2. Perte automatique de la citoyenneté : la citoyenneté peut être révoquée même sans décision de justice

La nationalité belge peut être perdue dans certains cas sans décision de justice. Selon des sources officielles du ministère des Affaires étrangères, l'acquisition volontaire d'une autre nationalité en est un exemple classique. Ainsi, une personne ayant acquis volontairement une autre nationalité après l'âge de 18 ans et avant le 9 juin 2007 pouvait être considérée comme ayant perdu sa nationalité belge. Entre le 9 juin 2007 et le 28 avril 2008 , la perte de nationalité ne concernait que l'acquisition volontaire de la nationalité de certains pays. En revanche, depuis le 28 avril 2008, l'acquisition volontaire d'une autre nationalité n'entraîne plus la perte de la nationalité belge. Cette distinction historique demeure importante, même aujourd'hui, pour les cas plus anciens. ( canada.diplomatie.belgium.be )

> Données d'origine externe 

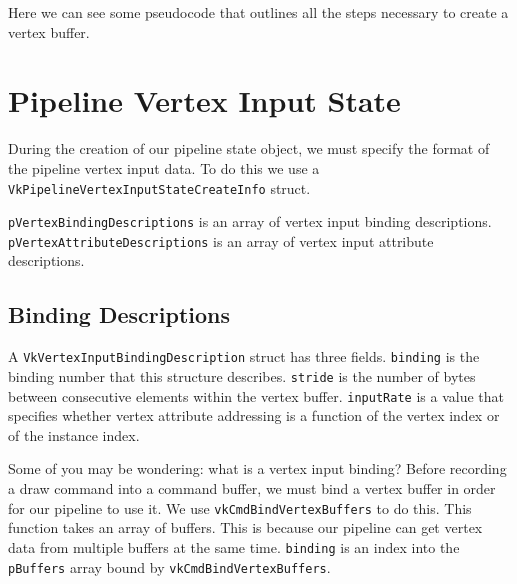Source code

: Here we can see some pseudocode that outlines all the steps necessary to
create a vertex buffer.

\begin{minipage}{\linewidth}{\noindent}
    
\end{minipage}

\section{Pipeline Vertex Input State}

During the creation of our pipeline state object, we must specify
the format of the pipeline vertex input data.
To do this we use a \texttt{VkPipelineVertexInputStateCreateInfo} struct.

\texttt{pVertexBindingDescriptions} is an array of vertex input binding descriptions.
\texttt{pVertexAttributeDescriptions} is an array of vertex input attribute descriptions.

\begin{minipage}{\linewidth}{\noindent}
    
\end{minipage}

\subsection{Binding Descriptions}

A \texttt{VkVertexInputBindingDescription} struct has three fields.
\texttt{binding} is the binding number that this structure describes.
\texttt{stride} is the number of bytes between consecutive elements within the
vertex buffer.
\texttt{inputRate} is a value that specifies whether vertex attribute addressing
is a function of the vertex index or of the instance index.

Some of you may be wondering: what is a vertex input binding?
Before recording a draw command into a command buffer,
we must bind a vertex buffer in order for our pipeline to use it.
We use \texttt{vkCmdBindVertexBuffers} to do this.
This function takes an array of buffers.
This is because our pipeline can get vertex data from multiple buffers
at the same time.
\texttt{binding} is an index into the \texttt{pBuffers} array bound by
\texttt{vkCmdBindVertexBuffers}.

Par conséquent, bien que la double nationalité soit aujourd'hui largement acceptée par le droit belge, la possibilité de perdre sa nationalité en raison d'une autre nationalité acquise par le passé reste une question à examiner, notamment pour les personnes d'âge mûr et les personnes âgées. Une erreur fréquente consiste à supposer que le régime libéral actuel s'applique automatiquement au passé. Or, les sources officielles affirment le contraire : les pertes résultant de l'acquisition volontaire d'une autre nationalité par le passé ne disparaissent pas automatiquement ; le cas échéant, une procédure distincte de recouvrement de la nationalité doit être engagée. Ainsi, de nombreuses situations perçues comme une « annulation » de la nationalité peuvent en réalité perte automatique de nationalité . (canada.diplomatie.belgium.be)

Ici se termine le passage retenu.